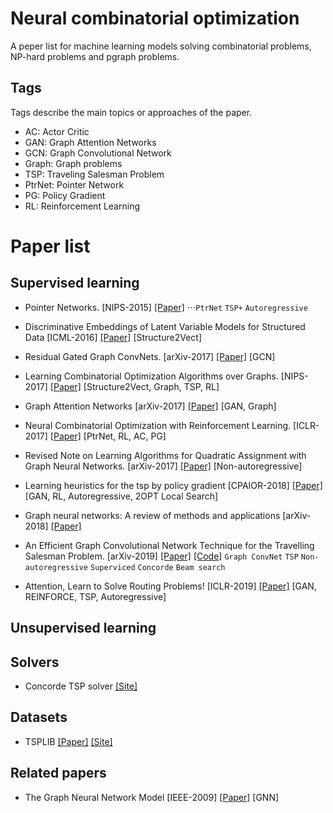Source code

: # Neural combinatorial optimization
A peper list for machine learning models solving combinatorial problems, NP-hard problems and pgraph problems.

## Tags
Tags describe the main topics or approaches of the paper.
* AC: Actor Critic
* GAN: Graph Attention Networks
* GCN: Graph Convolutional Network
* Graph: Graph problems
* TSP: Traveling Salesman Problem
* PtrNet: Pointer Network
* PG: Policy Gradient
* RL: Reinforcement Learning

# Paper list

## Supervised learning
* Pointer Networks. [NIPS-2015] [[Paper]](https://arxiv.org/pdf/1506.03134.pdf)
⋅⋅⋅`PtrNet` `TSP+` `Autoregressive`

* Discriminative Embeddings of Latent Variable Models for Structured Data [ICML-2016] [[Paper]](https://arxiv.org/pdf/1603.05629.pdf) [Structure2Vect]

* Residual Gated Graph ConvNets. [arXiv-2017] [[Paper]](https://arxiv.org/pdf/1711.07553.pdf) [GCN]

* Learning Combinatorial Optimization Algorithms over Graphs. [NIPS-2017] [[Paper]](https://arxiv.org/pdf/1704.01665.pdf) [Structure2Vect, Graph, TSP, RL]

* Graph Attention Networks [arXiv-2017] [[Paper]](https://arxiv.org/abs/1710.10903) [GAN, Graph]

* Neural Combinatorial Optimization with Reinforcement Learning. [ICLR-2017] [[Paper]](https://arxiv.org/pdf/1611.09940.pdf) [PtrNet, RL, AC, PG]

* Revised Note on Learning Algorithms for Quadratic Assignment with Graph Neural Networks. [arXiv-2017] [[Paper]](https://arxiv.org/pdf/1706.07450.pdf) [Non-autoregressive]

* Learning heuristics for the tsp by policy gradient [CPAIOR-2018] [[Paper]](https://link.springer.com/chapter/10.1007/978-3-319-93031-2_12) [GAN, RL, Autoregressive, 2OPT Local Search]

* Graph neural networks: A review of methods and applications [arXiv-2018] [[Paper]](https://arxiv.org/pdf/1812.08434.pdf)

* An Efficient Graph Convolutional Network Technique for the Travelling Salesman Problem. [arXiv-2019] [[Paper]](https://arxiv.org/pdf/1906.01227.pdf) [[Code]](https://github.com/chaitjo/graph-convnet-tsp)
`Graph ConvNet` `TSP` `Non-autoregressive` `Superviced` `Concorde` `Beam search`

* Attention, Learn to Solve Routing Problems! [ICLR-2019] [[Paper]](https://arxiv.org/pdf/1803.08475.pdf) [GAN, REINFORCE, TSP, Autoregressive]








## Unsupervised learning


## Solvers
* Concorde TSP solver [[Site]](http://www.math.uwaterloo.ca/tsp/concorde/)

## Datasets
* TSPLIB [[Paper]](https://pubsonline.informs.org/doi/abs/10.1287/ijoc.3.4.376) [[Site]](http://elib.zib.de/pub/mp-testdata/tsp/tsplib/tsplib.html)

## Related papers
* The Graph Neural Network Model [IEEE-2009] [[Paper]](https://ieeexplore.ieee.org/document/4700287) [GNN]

---+---

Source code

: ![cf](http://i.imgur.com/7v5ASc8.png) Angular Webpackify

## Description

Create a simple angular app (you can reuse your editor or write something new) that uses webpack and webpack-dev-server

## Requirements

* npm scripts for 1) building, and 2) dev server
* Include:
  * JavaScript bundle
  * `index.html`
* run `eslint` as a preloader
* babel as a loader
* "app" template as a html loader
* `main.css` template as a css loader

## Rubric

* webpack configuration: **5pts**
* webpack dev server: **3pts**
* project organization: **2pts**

---+---

**ACTIVITY**. Select all lines with the word "Attention" from the entries above.

**RESPONSE BOX**.
* GAN: Graph Attention Networks
* Graph Attention Networks [arXiv-2017] [[Paper]](https://arxiv.org/abs/1710.10903) [GAN, Graph]
* Attention, Learn to Solve Routing Problems! [ICLR-2019] [[Paper]](https://arxiv.org/pdf/1803.08475.pdf) [GAN, REINFORCE, TSP, Autoregressive]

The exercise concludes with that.